Extract all of the entries and give them again, word for word.

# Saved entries
[Start of Attachment]
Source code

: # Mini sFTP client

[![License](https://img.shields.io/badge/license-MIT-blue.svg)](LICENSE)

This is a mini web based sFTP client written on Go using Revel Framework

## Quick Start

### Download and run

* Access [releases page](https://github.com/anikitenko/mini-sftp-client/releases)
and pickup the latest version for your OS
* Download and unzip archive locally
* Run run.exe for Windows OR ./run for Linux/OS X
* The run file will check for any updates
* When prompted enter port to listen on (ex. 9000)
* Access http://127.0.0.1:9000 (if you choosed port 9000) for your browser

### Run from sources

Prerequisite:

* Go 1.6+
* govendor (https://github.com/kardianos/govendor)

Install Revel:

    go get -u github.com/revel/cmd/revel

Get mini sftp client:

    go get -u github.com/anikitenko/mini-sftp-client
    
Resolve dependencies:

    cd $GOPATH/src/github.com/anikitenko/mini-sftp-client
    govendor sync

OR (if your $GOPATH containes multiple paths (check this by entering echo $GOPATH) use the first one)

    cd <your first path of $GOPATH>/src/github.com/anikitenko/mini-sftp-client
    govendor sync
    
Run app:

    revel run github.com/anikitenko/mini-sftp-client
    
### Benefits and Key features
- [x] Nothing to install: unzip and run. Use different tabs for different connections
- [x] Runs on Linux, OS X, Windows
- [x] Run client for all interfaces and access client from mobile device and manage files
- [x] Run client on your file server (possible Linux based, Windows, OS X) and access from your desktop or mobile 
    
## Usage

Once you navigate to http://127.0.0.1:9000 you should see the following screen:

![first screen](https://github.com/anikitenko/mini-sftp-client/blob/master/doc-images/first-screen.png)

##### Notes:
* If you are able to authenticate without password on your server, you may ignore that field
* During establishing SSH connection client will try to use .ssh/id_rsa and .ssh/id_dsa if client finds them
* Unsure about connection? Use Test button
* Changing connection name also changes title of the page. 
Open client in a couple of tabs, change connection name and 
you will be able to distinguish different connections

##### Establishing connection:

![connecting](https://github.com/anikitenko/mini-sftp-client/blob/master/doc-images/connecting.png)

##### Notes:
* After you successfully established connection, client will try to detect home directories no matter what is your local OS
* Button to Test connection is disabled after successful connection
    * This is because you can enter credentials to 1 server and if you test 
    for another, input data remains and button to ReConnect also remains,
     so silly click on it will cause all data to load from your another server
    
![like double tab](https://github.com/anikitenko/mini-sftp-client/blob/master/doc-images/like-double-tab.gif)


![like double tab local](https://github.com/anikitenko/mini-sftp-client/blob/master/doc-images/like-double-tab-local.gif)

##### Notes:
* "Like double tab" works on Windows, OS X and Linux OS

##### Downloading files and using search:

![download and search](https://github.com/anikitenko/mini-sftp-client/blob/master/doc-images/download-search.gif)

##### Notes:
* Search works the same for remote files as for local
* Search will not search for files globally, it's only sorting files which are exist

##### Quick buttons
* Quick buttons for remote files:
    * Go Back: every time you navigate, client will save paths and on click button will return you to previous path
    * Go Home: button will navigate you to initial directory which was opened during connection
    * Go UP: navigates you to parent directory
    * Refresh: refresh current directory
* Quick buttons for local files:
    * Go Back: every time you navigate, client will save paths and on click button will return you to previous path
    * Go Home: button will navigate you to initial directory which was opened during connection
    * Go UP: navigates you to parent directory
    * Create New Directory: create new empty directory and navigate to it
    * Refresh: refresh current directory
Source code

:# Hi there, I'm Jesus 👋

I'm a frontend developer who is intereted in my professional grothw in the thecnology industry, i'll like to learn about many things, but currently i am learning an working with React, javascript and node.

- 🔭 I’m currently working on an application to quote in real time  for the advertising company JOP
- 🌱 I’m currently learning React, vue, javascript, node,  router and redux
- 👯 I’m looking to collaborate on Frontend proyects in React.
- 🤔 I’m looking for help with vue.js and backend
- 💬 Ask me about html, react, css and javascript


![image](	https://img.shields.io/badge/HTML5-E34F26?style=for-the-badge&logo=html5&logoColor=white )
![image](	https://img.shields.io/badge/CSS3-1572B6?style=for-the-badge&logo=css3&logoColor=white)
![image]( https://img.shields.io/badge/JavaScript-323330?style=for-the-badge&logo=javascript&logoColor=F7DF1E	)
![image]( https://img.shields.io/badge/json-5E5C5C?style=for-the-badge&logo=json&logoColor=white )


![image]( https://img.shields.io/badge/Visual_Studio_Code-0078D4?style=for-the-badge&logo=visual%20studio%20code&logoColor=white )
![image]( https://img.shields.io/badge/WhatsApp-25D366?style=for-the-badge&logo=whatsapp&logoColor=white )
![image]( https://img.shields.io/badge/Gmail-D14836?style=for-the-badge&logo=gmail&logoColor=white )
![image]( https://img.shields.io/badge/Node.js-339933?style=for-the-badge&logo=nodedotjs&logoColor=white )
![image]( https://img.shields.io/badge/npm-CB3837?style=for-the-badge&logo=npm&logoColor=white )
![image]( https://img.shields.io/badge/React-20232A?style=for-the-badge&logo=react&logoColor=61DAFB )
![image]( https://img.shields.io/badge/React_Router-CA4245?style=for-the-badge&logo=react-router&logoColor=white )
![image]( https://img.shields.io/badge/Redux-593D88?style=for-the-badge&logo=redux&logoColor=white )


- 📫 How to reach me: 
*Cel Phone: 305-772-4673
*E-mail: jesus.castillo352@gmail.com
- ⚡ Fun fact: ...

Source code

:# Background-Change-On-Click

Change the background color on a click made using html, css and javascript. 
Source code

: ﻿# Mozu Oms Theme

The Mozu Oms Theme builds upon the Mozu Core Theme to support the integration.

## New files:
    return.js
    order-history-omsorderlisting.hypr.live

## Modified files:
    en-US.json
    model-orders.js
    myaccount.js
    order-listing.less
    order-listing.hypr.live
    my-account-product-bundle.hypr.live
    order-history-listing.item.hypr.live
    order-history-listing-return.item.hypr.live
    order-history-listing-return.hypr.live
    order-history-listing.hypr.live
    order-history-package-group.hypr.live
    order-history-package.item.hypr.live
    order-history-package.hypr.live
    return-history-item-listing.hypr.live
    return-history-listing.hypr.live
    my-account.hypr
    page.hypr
[End of Attachment]
# Solution for this exercise
Source code

: # Mini sFTP client

[![License](https://img.shields.io/badge/license-MIT-blue.svg)](LICENSE)

This is a mini web based sFTP client written on Go using Revel Framework

## Quick Start

### Download and run

* Access [releases page](https://github.com/anikitenko/mini-sftp-client/releases)
and pickup the latest version for your OS
* Download and unzip archive locally
* Run run.exe for Windows OR ./run for Linux/OS X
* The run file will check for any updates
* When prompted enter port to listen on (ex. 9000)
* Access http://127.0.0.1:9000 (if you choosed port 9000) for your browser

### Run from sources

Prerequisite:

* Go 1.6+
* govendor (https://github.com/kardianos/govendor)

Install Revel:

    go get -u github.com/revel/cmd/revel

Get mini sftp client:

    go get -u github.com/anikitenko/mini-sftp-client
    
Resolve dependencies:

    cd $GOPATH/src/github.com/anikitenko/mini-sftp-client
    govendor sync

OR (if your $GOPATH containes multiple paths (check this by entering echo $GOPATH) use the first one)

    cd <your first path of $GOPATH>/src/github.com/anikitenko/mini-sftp-client
    govendor sync
    
Run app:

    revel run github.com/anikitenko/mini-sftp-client
    
### Benefits and Key features
- [x] Nothing to install: unzip and run. Use different tabs for different connections
- [x] Runs on Linux, OS X, Windows
- [x] Run client for all interfaces and access client from mobile device and manage files
- [x] Run client on your file server (possible Linux based, Windows, OS X) and access from your desktop or mobile 
    
## Usage

Once you navigate to http://127.0.0.1:9000 you should see the following screen:

![first screen](https://github.com/anikitenko/mini-sftp-client/blob/master/doc-images/first-screen.png)

##### Notes:
* If you are able to authenticate without password on your server, you may ignore that field
* During establishing SSH connection client will try to use .ssh/id_rsa and .ssh/id_dsa if client finds them
* Unsure about connection? Use Test button
* Changing connection name also changes title of the page. 
Open client in a couple of tabs, change connection name and 
you will be able to distinguish different connections

##### Establishing connection:

![connecting](https://github.com/anikitenko/mini-sftp-client/blob/master/doc-images/connecting.png)

##### Notes:
* After you successfully established connection, client will try to detect home directories no matter what is your local OS
* Button to Test connection is disabled after successful connection
    * This is because you can enter credentials to 1 server and if you test 
    for another, input data remains and button to ReConnect also remains,
     so silly click on it will cause all data to load from your another server
    
![like double tab](https://github.com/anikitenko/mini-sftp-client/blob/master/doc-images/like-double-tab.gif)


![like double tab local](https://github.com/anikitenko/mini-sftp-client/blob/master/doc-images/like-double-tab-local.gif)

##### Notes:
* "Like double tab" works on Windows, OS X and Linux OS

##### Downloading files and using search:

![download and search](https://github.com/anikitenko/mini-sftp-client/blob/master/doc-images/download-search.gif)

##### Notes:
* Search works the same for remote files as for local
* Search will not search for files globally, it's only sorting files which are exist

##### Quick buttons
* Quick buttons for remote files:
    * Go Back: every time you navigate, client will save paths and on click button will return you to previous path
    * Go Home: button will navigate you to initial directory which was opened during connection
    * Go UP: navigates you to parent directory
    * Refresh: refresh current directory
* Quick buttons for local files:
    * Go Back: every time you navigate, client will save paths and on click button will return you to previous path
    * Go Home: button will navigate you to initial directory which was opened during connection
    * Go UP: navigates you to parent directory
    * Create New Directory: create new empty directory and navigate to it
    * Refresh: refresh current directory
Source code

:# Hi there, I'm Jesus 👋

I'm a frontend developer who is intereted in my professional grothw in the thecnology industry, i'll like to learn about many things, but currently i am learning an working with React, javascript and node.

- 🔭 I’m currently working on an application to quote in real time  for the advertising company JOP
- 🌱 I’m currently learning React, vue, javascript, node,  router and redux
- 👯 I’m looking to collaborate on Frontend proyects in React.
- 🤔 I’m looking for help with vue.js and backend
- 💬 Ask me about html, react, css and javascript


![image](	https://img.shields.io/badge/HTML5-E34F26?style=for-the-badge&logo=html5&logoColor=white )
![image](	https://img.shields.io/badge/CSS3-1572B6?style=for-the-badge&logo=css3&logoColor=white)
![image]( https://img.shields.io/badge/JavaScript-323330?style=for-the-badge&logo=javascript&logoColor=F7DF1E	)
![image]( https://img.shields.io/badge/json-5E5C5C?style=for-the-badge&logo=json&logoColor=white )


![image]( https://img.shields.io/badge/Visual_Studio_Code-0078D4?style=for-the-badge&logo=visual%20studio%20code&logoColor=white )
![image]( https://img.shields.io/badge/WhatsApp-25D366?style=for-the-badge&logo=whatsapp&logoColor=white )
![image]( https://img.shields.io/badge/Gmail-D14836?style=for-the-badge&logo=gmail&logoColor=white )
![image]( https://img.shields.io/badge/Node.js-339933?style=for-the-badge&logo=nodedotjs&logoColor=white )
![image]( https://img.shields.io/badge/npm-CB3837?style=for-the-badge&logo=npm&logoColor=white )
![image]( https://img.shields.io/badge/React-20232A?style=for-the-badge&logo=react&logoColor=61DAFB )
![image]( https://img.shields.io/badge/React_Router-CA4245?style=for-the-badge&logo=react-router&logoColor=white )
![image]( https://img.shields.io/badge/Redux-593D88?style=for-the-badge&logo=redux&logoColor=white )


- 📫 How to reach me: 
*Cel Phone: 305-772-4673
*E-mail: jesus.castillo352@gmail.com
- ⚡ Fun fact: ...

Source code

:# Background-Change-On-Click

Change the background color on a click made using html, css and javascript. 
Source code

: ﻿# Mozu Oms Theme

The Mozu Oms Theme builds upon the Mozu Core Theme to support the integration.

## New files:
    return.js
    order-history-omsorderlisting.hypr.live

## Modified files:
    en-US.json
    model-orders.js
    myaccount.js
    order-listing.less
    order-listing.hypr.live
    my-account-product-bundle.hypr.live
    order-history-listing.item.hypr.live
    order-history-listing-return.item.hypr.live
    order-history-listing-return.hypr.live
    order-history-listing.hypr.live
    order-history-package-group.hypr.live
    order-history-package.item.hypr.live
    order-history-package.hypr.live
    return-history-item-listing.hypr.live
    return-history-listing.hypr.live
    my-account.hypr
    page.hypr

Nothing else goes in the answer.